The President's Commission on the Assassination of President Kennedy was officially established by Executive Order to investigate and determine the facts surrounding JFK's murder. The Warren Commission, as it became known, produced 26 volumes of hearings and exhibits, more than 17,000 pages of testimony, and a 912-page report. Surely a definitive effort. Not at all, McKnight argues. The Warren Report itself, he contends, was little more than the capstone to a deceptive and shoddily improvised exercise in public relations designed to "prove" that Oswald had acted alone.
McKnight argues that the Commission's own documents and collected testimony--as well as thousands of other items it never saw, refused to see, or actively suppressed--reveal two conspiracies: the still very murky one surrounding the assassination itself and the official one that covered it up. The cover-up actually began, he reveals, within days of Kennedy's death, when President Johnson, FBI Director J. Edgar Hoover, and acting Attorney General Nicholas Katzenbach all agreed that any official investigation must reach only one conclusion: Oswald was the assassin.
While McKnight does not uncover any "smoking gun" that identifies the real conspirators, he nevertheless provides the strongest case yet that the Commission was wrong--and knew it. Oswald might have knowingly or unwittingly been involved, but the Commission's own evidence proves he could not have acted alone.
Based on more than a quarter-million pages of government documents and, for the first time ever, the 50,000 file cards in the Dallas FBI's "Special Index," McKnight's book must now be the starting point for future debate on the assassination.
Among the revelations in Breach of Trust:
Both CIA and FBI photo analysis of the Zapruder film concluded that the first shot could not have been fired from the sixth floor.
The Commission's evidence was never able to place Oswald at the "sniper's nest" on the sixth floor at the time of the shooting.

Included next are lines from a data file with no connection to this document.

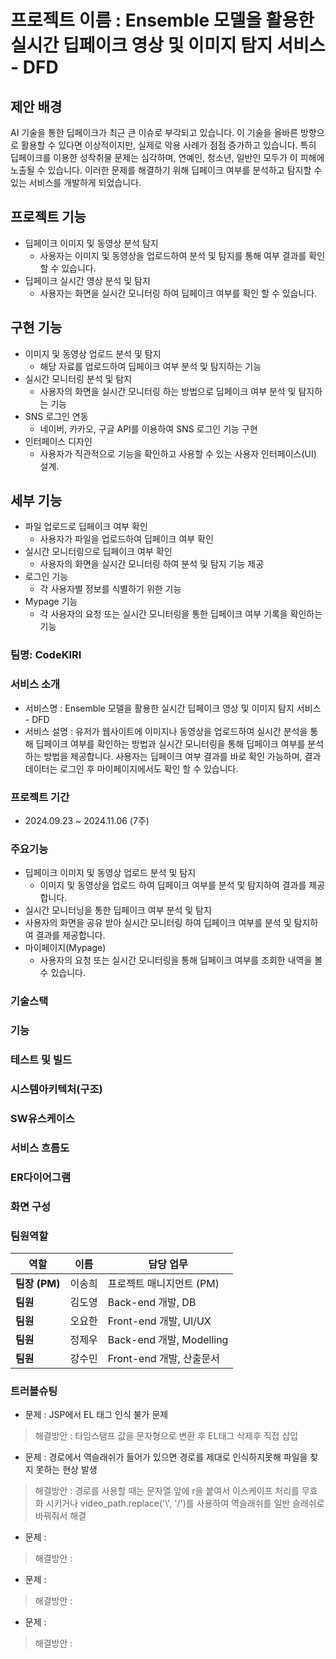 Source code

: # 프로젝트 이름 : Ensemble 모델을 활용한 실시간 딥페이크 영상 및 이미지 탐지 서비스 - DFD

## 제안 배경
AI 기술을 통한 딥페이크가 최근 큰 이슈로 부각되고 있습니다. 이 기술을 올바른 방향으로 활용할 수 있다면 이상적이지만, 실제로 악용 사례가 점점 증가하고 있습니다. 특히 딥페이크를 이용한 성착취물 문제는 심각하며, 연예인, 청소년, 일반인 모두가 이 피해에 노출될 수 있습니다. 이러한 문제를 해결하기 위해 딥페이크 여부를 분석하고 탐지할 수 있는 서비스를 개발하게 되었습니다.

## 프로젝트 기능
- 딥페이크 이미지 및 동영상 분석 탐지
  - 사용자는 이미지 및 동영상을 업로드하여 분석 및 탐지를 통해 여부 결과를 확인 할 수 있습니다.   
- 딥페이크 실시간 영상 분석 및 탐지
  - 사용자는 화면을 실시간 모니터링 하여 딥페이크 여부를 확인 할 수 있습니다.
  
## 구현 기능
- 이미지 및 동영상 업로드 분석 및 탐지
  - 해당 자료를 업로드하여 딥페이크 여부 분석 및 탐지하는 기능
- 실시간 모니터링 분석 및 탐지
  - 사용자의 화면을 실시간 모니터링 하는 방법으로 딥페이크 여부 분석 및 탐지하는 기능
- SNS 로그인 연동
  - 네이버, 카카오, 구글 API를 이용하여 SNS 로그인 기능 구현
- 인터페이스 디자인
  - 사용자가 직관적으로 기능을 확인하고 사용할 수 있는 사용자 인터페이스(UI) 설계.  

## 세부 기능
- 파일 업로드로 딥페이크 여부 확인
  - 사용자가 파일을 업로드하여 딥페이크 여부 확인  
- 실시간 모니터링으로 딥페이크 여부 확인
  - 사용자의 화면을 실시간 모니터링 하여 분석 및 탐지 기능 제공
- 로그인 기능
  - 각 사용자별 정보를 식별하기 위한 기능
- Mypage 기능  
  - 각 사용자의 요청 또는 실시간 모니터링을 통한 딥페이크 여부 기록을 확인하는 기능
 
### 팀명: CodeKIRI

### 서비스 소개
- 서비스명 : Ensemble 모델을 활용한 실시간 딥페이크 영상 및 이미지 탐지 서비스 - DFD
- 서비스 설명 : 유저가 웹사이트에 이미지나 동영상을 업로드하여 실시간 분석을 통해 딥페이크 여부를 확인하는 방법과 실시간 모니터링을 통해 딥페이크 여부를 분석하는 방법을 제공합니다. 사용자는 딥페이크 여부 결과를 바로 확인 가능하며, 결과 데이터는 로그인 후 마이페이지에서도 확인 할 수 있습니다. 
 
### 프로젝트 기간
- 2024.09.23 ~ 2024.11.06 (7주)

### 주요기능
- 딥페이크 이미지 및 동영상 업로드 분석 및 탐지
  - 이미지 및 동영상을 업로드 하여 딥페이크 여부를 분석 및 탐지하여 결과를 제공합니다.  
-  실시간 모니터닝을 통한 딥페이크 여부 분석 및 탐지
  - 사용자의 화면을 공유 받아 실시간 모니터링 하여 딥페이크 여부를 분석 및 탐지하여 결과를 제공합니다.
- 마이페이지(Mypage)
  - 사용자의 요청 또는 실시간 모니터링을 통해 딥페이크 여부를 조회한 내역을 볼 수 있습니다. 

### 기술스택

### 기능

### 테스트 및 빌드

### 시스템아키텍처(구조)

### SW유스케이스

### 서비스 흐름도

### ER다이어그램

### 화면 구성

### 팀원역할
| 역할           | 이름     | 담당 업무                        |
| ------------   | ---------| -------------------------------- |
| **팀장 (PM)**  | 이송희    | 프로젝트 매니지먼트 (PM)          |
| **팀원**       | 김도영    | Back-end 개발, DB                | 
| **팀원**       | 오요한    | Front-end 개발, UI/UX            |
| **팀원**       | 정제우    | Back-end 개발, Modelling         |
| **팀원**       | 강수민    | Front-end 개발, 산출문서          |

### 트러블슈팅
- 문제 : JSP에서 EL 태그 인식 불가 문제
> 해결방안 : 타임스탬프 값을 문자형으로 변환 후 EL태그 삭제후 직접 삽입
- 문제 : 경로에서 역슬래쉬가 들어가 있으면 경로를 제대로 인식하지못해 파일을 찾지 못하는 현상 발생
> 해결방안 : 경로를 사용할 때는 문자열 앞에 r을 붙여서 이스케이프 처리를 무효화 시키거나 video_path.replace('\\', '/')를 사용하여 역슬래쉬를 일반 슬래쉬로 바꿔줘서 해결
- 문제 :
> 해결방안 :
- 문제 :
> 해결방안 :
- 문제 :
> 해결방안 :



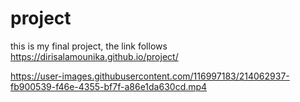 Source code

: # project
this is my final project, the link follows
https://dirisalamounika.github.io/project/


https://user-images.githubusercontent.com/116997183/214062937-fb900539-f46e-4355-bf7f-a86e1da630cd.mp4

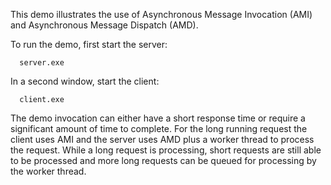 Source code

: This demo illustrates the use of Asynchronous Message Invocation (AMI)
and Asynchronous Message Dispatch (AMD).

To run the demo, first start the server:

      server.exe

In a second window, start the client:

      client.exe

The demo invocation can either have a short response time or require a
significant amount of time to complete. For the long running request
the client uses AMI and the server uses AMD plus a worker thread to
process the request. While a long request is processing, short
requests are still able to be processed and more long requests can be
queued for processing by the worker thread.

JFK's official death certificate, signed by his own White House physician and contradicting the Commission's account of Kennedy's wounds, was left out of the official record.
The dissenting views of the naval doctors who performed the autopsy and those of the government's best ballistic experts were kept out of the official report.
The Commission's tortuous "Single Bullet" or "Magic Bullet" theory is finally and convincingly dismantled.
Oswald was probably a low-level asset of the FBI or CIA or both.
Commission members Gerald Ford (for the FBI) and Allen Dulles (for the CIA) acted as informers regarding the Commission's proceedings.
The strong dissenting views of Commission member Senator Richard Russell (D-Georgia) were suppressed for years.